これらのサイトカインが時間とともにどのように連動しているかをマッピングすると、群間で顕著な違いが見られました。腸の問題なく回復した参加者では、免疫シグナルは安定して密につながったネットワークを形成しており、身体の警報システムが調和を取り戻したかのようでした。対照的に、持続的な消化器症状のある人々では、これらの結びつきが次第に崩れていき、特に2年時点で顕著でした。IL-6は依然として他の分子と強く結びついている数少ないもので目立ち、慢性的な低度炎症を引き起こしている可能性を示唆します。病気の早期には、TNFが後に腸の問題を発症した群でのみ異常に高かったことが観察され、リスクの早期警告となり得る可能性が示されました。

患者と医療にとっての意味

簡潔に言えば、本研究は重症COVID-19が消化器系に持続的な足跡を残し、相当数の患者で少なくとも2年間症状が続くことがあると示しています。これらの腸の問題は、特にIL-6やTNFのようなシグナルまわりで完全に元のバランスに戻らない微妙な免疫の乱れと結びついています。
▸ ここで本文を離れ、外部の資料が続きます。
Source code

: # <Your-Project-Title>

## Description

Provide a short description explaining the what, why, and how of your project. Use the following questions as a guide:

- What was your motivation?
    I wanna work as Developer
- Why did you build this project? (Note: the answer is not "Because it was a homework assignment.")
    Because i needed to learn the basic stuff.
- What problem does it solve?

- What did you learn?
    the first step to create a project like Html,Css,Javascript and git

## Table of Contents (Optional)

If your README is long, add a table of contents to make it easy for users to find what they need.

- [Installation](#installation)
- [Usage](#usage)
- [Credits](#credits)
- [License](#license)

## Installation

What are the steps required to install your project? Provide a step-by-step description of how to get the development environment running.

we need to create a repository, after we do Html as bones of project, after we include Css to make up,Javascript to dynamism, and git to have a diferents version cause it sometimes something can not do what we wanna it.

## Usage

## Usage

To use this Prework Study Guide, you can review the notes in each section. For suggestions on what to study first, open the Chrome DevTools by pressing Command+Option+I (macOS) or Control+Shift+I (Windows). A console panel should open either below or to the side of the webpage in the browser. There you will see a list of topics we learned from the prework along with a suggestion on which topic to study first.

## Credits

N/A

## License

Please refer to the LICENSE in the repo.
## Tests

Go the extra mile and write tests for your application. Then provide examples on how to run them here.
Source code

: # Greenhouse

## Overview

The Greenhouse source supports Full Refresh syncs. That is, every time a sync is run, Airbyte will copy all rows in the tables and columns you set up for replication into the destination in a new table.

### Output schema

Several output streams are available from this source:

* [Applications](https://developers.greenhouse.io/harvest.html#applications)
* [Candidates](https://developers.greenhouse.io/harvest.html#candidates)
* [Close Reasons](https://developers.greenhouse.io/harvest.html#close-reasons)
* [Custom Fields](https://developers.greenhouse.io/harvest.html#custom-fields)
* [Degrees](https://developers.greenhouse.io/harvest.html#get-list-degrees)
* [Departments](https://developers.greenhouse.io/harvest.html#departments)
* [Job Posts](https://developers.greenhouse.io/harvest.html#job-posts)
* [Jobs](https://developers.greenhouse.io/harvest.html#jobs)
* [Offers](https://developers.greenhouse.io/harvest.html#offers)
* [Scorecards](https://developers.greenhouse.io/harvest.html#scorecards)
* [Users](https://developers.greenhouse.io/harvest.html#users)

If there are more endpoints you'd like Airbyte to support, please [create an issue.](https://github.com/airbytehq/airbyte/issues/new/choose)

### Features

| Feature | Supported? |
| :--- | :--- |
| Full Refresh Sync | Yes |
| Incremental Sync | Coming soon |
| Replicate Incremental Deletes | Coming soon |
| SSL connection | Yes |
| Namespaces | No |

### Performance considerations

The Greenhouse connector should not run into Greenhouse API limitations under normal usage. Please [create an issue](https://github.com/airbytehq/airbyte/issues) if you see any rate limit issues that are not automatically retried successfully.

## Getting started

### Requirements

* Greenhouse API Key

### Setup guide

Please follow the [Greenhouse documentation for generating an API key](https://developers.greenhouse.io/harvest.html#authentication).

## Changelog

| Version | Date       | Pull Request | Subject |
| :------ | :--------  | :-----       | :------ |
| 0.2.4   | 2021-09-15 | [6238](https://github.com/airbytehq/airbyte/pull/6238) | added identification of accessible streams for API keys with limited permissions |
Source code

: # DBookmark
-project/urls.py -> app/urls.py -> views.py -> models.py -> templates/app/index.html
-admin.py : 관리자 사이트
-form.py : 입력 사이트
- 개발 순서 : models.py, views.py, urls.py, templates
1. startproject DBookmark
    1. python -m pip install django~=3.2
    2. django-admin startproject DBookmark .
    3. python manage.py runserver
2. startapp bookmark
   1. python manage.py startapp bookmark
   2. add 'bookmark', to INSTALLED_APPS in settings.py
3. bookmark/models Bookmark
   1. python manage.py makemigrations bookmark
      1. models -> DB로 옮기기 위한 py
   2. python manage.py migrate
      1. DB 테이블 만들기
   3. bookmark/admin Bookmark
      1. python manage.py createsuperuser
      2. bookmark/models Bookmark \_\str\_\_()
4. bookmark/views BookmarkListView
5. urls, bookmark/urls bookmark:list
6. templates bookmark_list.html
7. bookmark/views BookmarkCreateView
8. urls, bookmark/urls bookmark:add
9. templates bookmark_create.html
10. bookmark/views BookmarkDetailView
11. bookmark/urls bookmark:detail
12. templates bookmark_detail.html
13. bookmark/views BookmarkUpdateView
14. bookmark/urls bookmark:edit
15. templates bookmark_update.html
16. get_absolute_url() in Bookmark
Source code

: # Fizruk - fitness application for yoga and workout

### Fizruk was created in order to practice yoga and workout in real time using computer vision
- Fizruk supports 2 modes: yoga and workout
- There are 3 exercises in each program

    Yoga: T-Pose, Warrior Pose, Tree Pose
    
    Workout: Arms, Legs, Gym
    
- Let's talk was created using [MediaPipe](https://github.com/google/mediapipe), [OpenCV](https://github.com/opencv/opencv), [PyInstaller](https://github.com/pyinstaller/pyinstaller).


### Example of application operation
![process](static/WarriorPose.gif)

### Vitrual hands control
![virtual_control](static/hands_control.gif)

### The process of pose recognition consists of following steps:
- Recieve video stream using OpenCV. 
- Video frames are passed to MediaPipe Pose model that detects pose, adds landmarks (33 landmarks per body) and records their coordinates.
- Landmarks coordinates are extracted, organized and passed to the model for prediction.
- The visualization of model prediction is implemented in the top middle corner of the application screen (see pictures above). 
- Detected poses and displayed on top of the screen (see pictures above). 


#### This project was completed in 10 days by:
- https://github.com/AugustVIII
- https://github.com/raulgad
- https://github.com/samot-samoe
患者にとっては、COVID-19後の持続する胸やけ、痛み、下痢は「気のせい」ではなく、実際の長期的な免疫変化を反映している可能性があるということです。医師や医療体制にとっては、COVID-19生存者の消化器症状について定期的なスクリーニングとフォローアップを行うこと、そしてこの持続的な炎症を穏やかに鎮め、恒久的な損傷を防ぐ治療法の研究を進めることが求められることを示しています。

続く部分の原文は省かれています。